Internet Pirates

pirate keyPro-internet piracy party on course for EU seats
The Pirate Party, a single-issue Swedish group that campaigns to encourage internet copyright infringement, is on course to win several seats in the European parliament.

The pro-file-sharing party is Sweden’s third biggest political group according to a poll ahead of the upcoming European election.

“The plan is Sweden, Europe, the world. In that order,” said Christian Engstrom, the Pirate Party’s top candidate. The Pirate Party received 8 per cent in the poll and if the trend continues it will take a number of seats in Brussels.

The party’s agenda includes free file-sharing, lower CD disc costs, abolishing patent rights and a ban on digital restrictions management, which limits people’s ability to copy files at home. Fighting internet regulations and restrictions is the cornerstone of the party’s politics. “This is a fateful question for Europe,” said Mr Engstrom.

Sweden has one of the highest internet user rates in the world and the four young men behind the notorious file-sharing site Pirate Bay have become national icons.

They were recently found guilty of breaking copyright laws and sentenced to one year in prison. The men must pay £2.5 million in damages to entertainment companies including Warner Bros, Sony Music Entertainment, EMI and Columbia Pictures.

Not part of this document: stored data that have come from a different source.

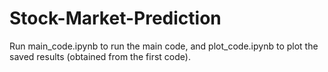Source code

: # Stock-Market-Prediction

Run main_code.ipynb to run the main code, and plot_code.ipynb to plot the saved results (obtained from the first code).
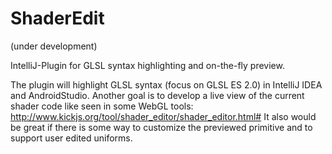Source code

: ShaderEdit
==========

(under development)

IntelliJ-Plugin for GLSL syntax highlighting and on-the-fly preview.

The plugin will highlight GLSL syntax (focus on GLSL ES 2.0) in IntelliJ IDEA and AndroidStudio. 
Another goal is to develop a live view of the current shader code like seen in some WebGL tools:
http://www.kickjs.org/tool/shader_editor/shader_editor.html#
It also would be great if there is some way to customize the previewed primitive and to support
user edited uniforms.


 
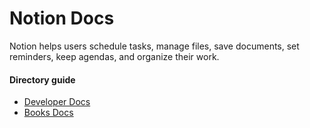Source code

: # Notion Docs

Notion helps users schedule tasks, manage files, save documents, set reminders, keep agendas, and organize their work.

#### Directory guide

- [Developer Docs](/developer-docs/DOCS-DEVELOPER.md)
- [Books Docs](book-docs/DOCS-BOOK.md)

When the sentences were passed the Pirate Party saw a surge of new members. The day before the conviction the Pirate Party had 14,700 members, one month later that has increased by 215 per cent to 46,200 members.

The Pirate Party’s youth league has 20,300 members which is more than twice as many as the youth league of Prime Minister Fredrik Reinfeldt’s Moderate Party.

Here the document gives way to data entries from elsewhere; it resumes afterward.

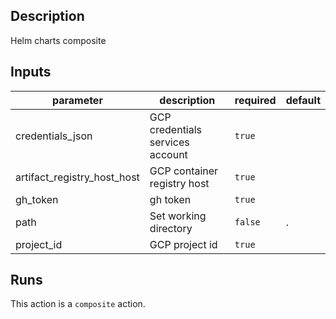 <!-- action-docs-description -->
## Description

Helm charts composite
<!-- action-docs-description -->

<!-- action-docs-inputs -->
## Inputs

| parameter | description | required | default |
| --- | --- | --- | --- |
| credentials_json | GCP credentials services account | `true` |  |
| artifact_registry_host_host | GCP container registry host | `true` |  |
| gh_token | gh token | `true` |  |
| path | Set working directory | `false` | . |
| project_id | GCP project id | `true` |  |
<!-- action-docs-inputs -->

<!-- action-docs-outputs -->

<!-- action-docs-outputs -->

<!-- action-docs-runs -->
## Runs

This action is a `composite` action.
<!-- action-docs-runs -->
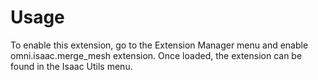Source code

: # Usage

To enable this extension, go to the Extension Manager menu and enable omni.isaac.merge_mesh extension. Once loaded, the extension can be found in the Isaac Utils menu.

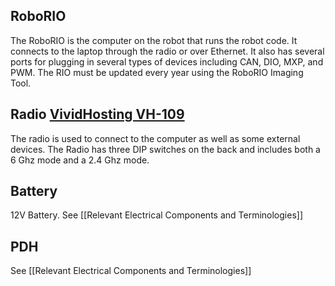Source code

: RoboRIO
---
The RoboRIO is the computer on the robot that runs the robot code. It connects to the laptop through the radio or over Ethernet. It also has several ports for plugging in several types of devices including CAN, DIO, MXP, and PWM. The RIO must be updated every year using the RoboRIO Imaging Tool.

Radio [VividHosting VH-109](https://frc-radio.vivid-hosting.net/)
---
The radio is used to connect to the computer as well as some external devices. The Radio has three DIP switches on the back and includes both a 6 Ghz mode and a 2.4 Ghz mode.

Battery
---
12V Battery. See [[Relevant Electrical Components and Terminologies]]

PDH
---
See [[Relevant Electrical Components and Terminologies]]


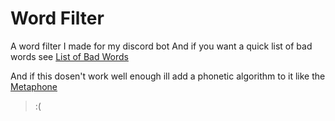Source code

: # Word Filter
A word filter I made for my discord bot
And if you want a quick list of bad words see [List of Bad Words](https://github.com/LDNOOBW/List-of-Dirty-Naughty-Obscene-and-Otherwise-Bad-Words)

And if this dosen't work well enough ill add a phonetic algorithm to it like the [Metaphone](https://en.wikipedia.org/wiki/Metaphone)
>:(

Rick Falkvinge, the Pirate Party’s leader, said: “The establishment and the politicians have declared war against our entire generation. Our politicians are digital illiterates. We need politicians that will not let themselves be bullied by foreign powers. To vote in the EU elections is more important than ever before.”

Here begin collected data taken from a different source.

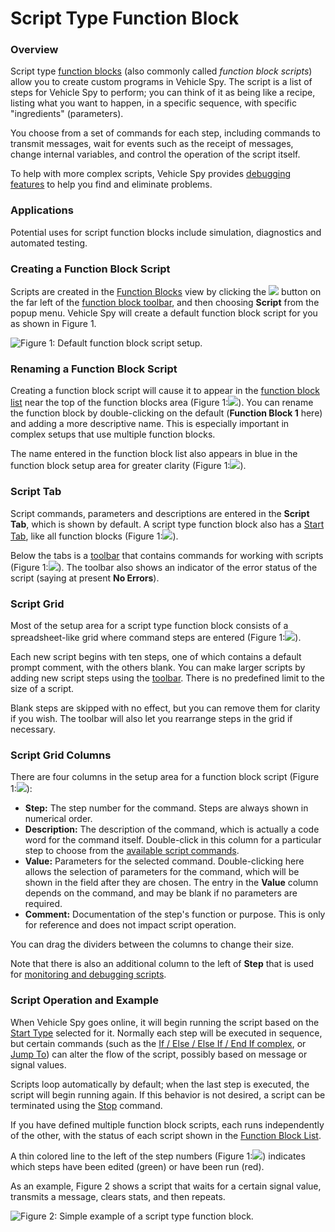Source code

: # Script Type Function Block

### Overview

Script type [function blocks](../) (also commonly called _function block scripts_) allow you to create custom programs in Vehicle Spy. The script is a list of steps for Vehicle Spy to perform; you can think of it as being like a recipe, listing what you want to happen, in a specific sequence, with specific "ingredients" (parameters).

You choose from a set of commands for each step, including commands to transmit messages, wait for events such as the receipt of messages, change internal variables, and control the operation of the script itself.

To help with more complex scripts, Vehicle Spy provides [debugging features](script-type-function-block-debugging-tools.md) to help you find and eliminate problems.

### Applications

Potential uses for script function blocks include simulation, diagnostics and automated testing.

### Creating a Function Block Script

Scripts are created in the [Function Blocks](../) view by clicking the ![](https://cdn.intrepidcs.net/support/VehicleSpy/assets/function\_block\_toolbar\_add.gif) button on the far left of the [function block toolbar](../function-blocks-toolbar.md), and then choosing **Script** from the popup menu. Vehicle Spy will create a default function block script for you as shown in Figure 1.

![Figure 1: Default function block script setup.](../../../../.gitbook/assets/script\_default.gif)

### Renaming a Function Block Script

Creating a function block script will cause it to appear in the [function block list](../function-block-list.md) near the top of the function blocks area (Figure 1:![](https://cdn.intrepidcs.net/support/VehicleSpy/assets/smOne.gif)). You can rename the function block by double-clicking on the default (**Function Block 1** here) and adding a more descriptive name. This is especially important in complex setups that use multiple function blocks.

The name entered in the function block list also appears in blue in the function block setup area for greater clarity (Figure 1:![](https://cdn.intrepidcs.net/support/VehicleSpy/assets/smTwo.gif)).

### Script Tab

Script commands, parameters and descriptions are entered in the **Script Tab**, which is shown by default. A script type function block also has a [Start Tab](../function-block-start-tab.md), like all function blocks (Figure 1:![](https://cdn.intrepidcs.net/support/VehicleSpy/assets/smThree.gif)).

Below the tabs is a [toolbar](script-type-function-block-script-toolbar.md) that contains commands for working with scripts (Figure 1:![](https://cdn.intrepidcs.net/support/VehicleSpy/assets/smFour.gif)). The toolbar also shows an indicator of the error status of the script (saying at present **No Errors**).

### Script Grid

Most of the setup area for a script type function block consists of a spreadsheet-like grid where command steps are entered (Figure 1:![](https://cdn.intrepidcs.net/support/VehicleSpy/assets/smFive.gif)).

Each new script begins with ten steps, one of which contains a default prompt comment, with the others blank. You can make larger scripts by adding new script steps using the [toolbar](script-type-function-block-script-toolbar.md). There is no predefined limit to the size of a script.

Blank steps are skipped with no effect, but you can remove them for clarity if you wish. The toolbar will also let you rearrange steps in the grid if necessary.

### Script Grid Columns

There are four columns in the setup area for a function block script (Figure 1:![](https://cdn.intrepidcs.net/support/VehicleSpy/assets/smSix.gif)):

* **Step:** The step number for the command. Steps are always shown in numerical order.
* **Description:** The description of the command, which is actually a code word for the command itself. Double-click in this column for a particular step to choose from the [available script commands](script-type-function-block-commands/).
* **Value:** Parameters for the selected command. Double-clicking here allows the selection of parameters for the command, which will be shown in the field after they are chosen. The entry in the **Value** column depends on the command, and may be blank if no parameters are required.
* **Comment:** Documentation of the step's function or purpose. This is only for reference and does not impact script operation.

You can drag the dividers between the columns to change their size.

Note that there is also an additional column to the left of **Step** that is used for [monitoring and debugging scripts](script-type-function-block-debugging-tools.md).

### Script Operation and Example

When Vehicle Spy goes online, it will begin running the script based on the [Start Type](../function-block-start-tab.md) selected for it. Normally each step will be executed in sequence, but certain commands (such as the [If / Else / Else If / End If complex](script-type-function-block-commands/script-type-function-block-commands-if-else-else-if-end-if.md), or [Jump To](script-type-function-block-commands/script-type-function-block-command-jump-to.md)) can alter the flow of the script, possibly based on message or signal values.

Scripts loop automatically by default; when the last step is executed, the script will begin running again. If this behavior is not desired, a script can be terminated using the [Stop](script-type-function-block-commands/script-type-function-block-command-stop.md) command.

If you have defined multiple function block scripts, each runs independently of the other, with the status of each script shown in the [Function Block List](../function-block-list.md).

A thin colored line to the left of the step numbers (Figure 1:![](https://cdn.intrepidcs.net/support/VehicleSpy/assets/smSeven.gif)) indicates which steps have been edited (green) or have been run (red).

As an example, Figure 2 shows a script that waits for a certain signal value, transmits a message, clears stats, and then repeats.

![Figure 2: Simple example of a script type function block.](../../../../.gitbook/assets/script\_example.gif)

The Pirate Party was founded in 2006 and received 0.63 per cent of the votes in the Swedish national elections that year.

The party programme concentrates almost entirely on communications and the media. A policy statement reads: “It is important to keep the right to privacy and the right to communicate by free e-mail, phone and post. It should feel safe and secure to use the internet. Therefore the state should not make any infringements and hunt an entire generation.”